If I’ve been shown to be mistaken then I humbly apologise to Mr Sanchez and that means you can stop reading my words from here on in. But in my opinion, which is also the opinion of countless medical and scientific professionals, the risk of so many people returning to workplaces, public transport, cafes, restaurants, street pavements, parks and everywhere else in between, is too many million risks to take.

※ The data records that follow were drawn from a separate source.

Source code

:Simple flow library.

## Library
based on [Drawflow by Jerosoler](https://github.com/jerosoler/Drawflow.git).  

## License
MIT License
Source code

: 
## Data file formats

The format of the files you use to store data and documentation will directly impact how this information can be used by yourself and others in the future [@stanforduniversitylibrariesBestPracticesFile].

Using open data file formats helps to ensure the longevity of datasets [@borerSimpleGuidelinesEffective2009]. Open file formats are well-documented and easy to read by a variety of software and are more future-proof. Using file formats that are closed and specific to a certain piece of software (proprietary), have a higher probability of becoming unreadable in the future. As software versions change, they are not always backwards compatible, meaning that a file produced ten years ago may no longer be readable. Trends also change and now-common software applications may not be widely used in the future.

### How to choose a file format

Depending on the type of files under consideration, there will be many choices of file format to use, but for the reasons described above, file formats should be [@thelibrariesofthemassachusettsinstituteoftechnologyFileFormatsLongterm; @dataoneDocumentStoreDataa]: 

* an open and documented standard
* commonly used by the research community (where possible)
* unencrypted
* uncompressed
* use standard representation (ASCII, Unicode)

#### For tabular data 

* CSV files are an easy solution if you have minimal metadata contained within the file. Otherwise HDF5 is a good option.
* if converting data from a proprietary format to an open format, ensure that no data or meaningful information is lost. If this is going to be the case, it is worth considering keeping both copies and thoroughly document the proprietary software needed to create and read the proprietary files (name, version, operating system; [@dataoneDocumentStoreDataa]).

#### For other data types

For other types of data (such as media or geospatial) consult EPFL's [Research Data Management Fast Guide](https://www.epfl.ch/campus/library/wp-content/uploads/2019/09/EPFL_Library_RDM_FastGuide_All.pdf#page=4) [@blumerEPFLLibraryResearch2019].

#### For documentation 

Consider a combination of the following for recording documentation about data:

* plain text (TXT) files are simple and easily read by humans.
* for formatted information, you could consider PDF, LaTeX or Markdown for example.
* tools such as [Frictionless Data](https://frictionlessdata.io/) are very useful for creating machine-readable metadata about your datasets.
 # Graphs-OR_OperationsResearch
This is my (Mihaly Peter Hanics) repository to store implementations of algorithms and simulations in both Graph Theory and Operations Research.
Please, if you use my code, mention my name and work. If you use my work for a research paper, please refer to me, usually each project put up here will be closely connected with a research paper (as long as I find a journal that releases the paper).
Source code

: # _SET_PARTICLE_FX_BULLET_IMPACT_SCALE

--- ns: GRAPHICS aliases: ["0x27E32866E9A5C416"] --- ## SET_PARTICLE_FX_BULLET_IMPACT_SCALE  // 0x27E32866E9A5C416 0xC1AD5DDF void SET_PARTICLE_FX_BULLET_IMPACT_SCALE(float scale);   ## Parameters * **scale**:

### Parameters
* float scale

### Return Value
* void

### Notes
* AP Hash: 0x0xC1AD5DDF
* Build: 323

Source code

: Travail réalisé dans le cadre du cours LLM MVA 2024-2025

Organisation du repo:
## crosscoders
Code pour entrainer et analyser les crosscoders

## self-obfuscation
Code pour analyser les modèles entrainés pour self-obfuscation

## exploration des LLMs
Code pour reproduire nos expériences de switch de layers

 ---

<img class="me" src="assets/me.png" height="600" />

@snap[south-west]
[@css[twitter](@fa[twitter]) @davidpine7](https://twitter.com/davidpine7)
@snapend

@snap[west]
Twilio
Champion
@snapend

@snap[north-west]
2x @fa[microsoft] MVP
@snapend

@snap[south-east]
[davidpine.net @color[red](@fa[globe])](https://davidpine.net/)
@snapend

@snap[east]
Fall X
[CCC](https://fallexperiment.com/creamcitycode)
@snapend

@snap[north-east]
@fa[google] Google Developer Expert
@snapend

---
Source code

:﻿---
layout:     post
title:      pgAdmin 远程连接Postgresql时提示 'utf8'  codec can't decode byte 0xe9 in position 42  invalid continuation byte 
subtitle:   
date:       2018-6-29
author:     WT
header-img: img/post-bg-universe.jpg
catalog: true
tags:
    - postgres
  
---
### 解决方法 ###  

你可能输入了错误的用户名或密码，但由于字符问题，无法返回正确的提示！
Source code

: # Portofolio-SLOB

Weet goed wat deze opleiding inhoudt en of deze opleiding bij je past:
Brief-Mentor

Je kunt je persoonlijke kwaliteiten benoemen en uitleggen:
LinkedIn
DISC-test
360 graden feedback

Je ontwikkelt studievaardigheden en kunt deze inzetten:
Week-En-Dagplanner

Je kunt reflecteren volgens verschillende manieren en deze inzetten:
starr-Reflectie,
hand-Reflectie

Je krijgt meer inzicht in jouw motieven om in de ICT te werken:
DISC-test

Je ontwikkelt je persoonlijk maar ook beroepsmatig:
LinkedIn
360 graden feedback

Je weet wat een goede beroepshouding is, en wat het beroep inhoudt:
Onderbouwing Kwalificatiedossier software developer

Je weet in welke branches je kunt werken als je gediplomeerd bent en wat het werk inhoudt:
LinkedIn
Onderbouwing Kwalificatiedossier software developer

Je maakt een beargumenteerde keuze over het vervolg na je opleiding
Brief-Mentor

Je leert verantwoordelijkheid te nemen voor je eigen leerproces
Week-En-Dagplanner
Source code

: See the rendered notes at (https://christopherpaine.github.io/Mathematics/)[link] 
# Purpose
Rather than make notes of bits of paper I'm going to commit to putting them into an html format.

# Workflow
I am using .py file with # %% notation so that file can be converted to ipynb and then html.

This is because Mr Sanchez’ decision is highly likely to lead to another jump in coronavirus cases, including the numbers of people needing specialised medical treatment. That, as we have already seen this spring, puts unbearable stress on those masked heroes we have been applauding (and grossly underpaying) in the public hospital system. Again, they too are facing possibly being infected and even dying themselves.
Going back to work ‘en masse’ simply means that new cases of Covid-19 infection here are added to the existing ones, multiplying and magnifying the pandemic’s devastation. This is easily avoidable by continuing the quarantine period. That’s my argument.
Tragically, countries across southern Europe, and most especially ours, have failed to learn from the much more successful strategies used in places such as Korea, India, and New Zealand. There, they tested huge numbers of the population and applied more restrictive quarantine measures a whole lot faster, sooner (now longer) and comprehensively.
In essence, they took the threat of this invisible killer extremely seriously and their cautious-minded leaders were not afraid to act in the entire public’s interest. They put people’s health ahead of any concerns about costs to business or the national budget.
Meanwhile, as the virus ebbs and flows across the globe, one thing that will not be saved is the living conditions of so many in Catalonia and wider Europe. Unless of course the historical idea of spreading wealth more fairly and collectively takes off again and our representatives see the merit in it. There are plenty in the shrinking middle class and suffering working classes who are desperately hoping for genuine economic change as a result of these troubled times.
Unfortunately, we can seemingly forget that the European Union will really help out. As progressive pan-European DiEM25’s Yanis Varoufakis recently commented, the Eurogroup’s underlying message to a large majority of Italians, Spaniards, and Greeks ,etc (given that 97% of the €500bn “stimulus” package is new national debt) is that it must all be repaid through further austerity via new cuts to each nation’s budgets and services. This burden of course falls most harshly on the very citizens who can afford it the least.
Out here though, in Penedès, where I live, the farmers in the vineyards continue to go about their business of being in the “business of pleasure,” as I heard a French wine producer call it. After all, the grapes don’t know how to self-isolate. They don’t understand the gravity of the spring they have just sprung up in. And it seems to me that this year their leaves seem bigger and greener, earlier than I’ve ever seen them.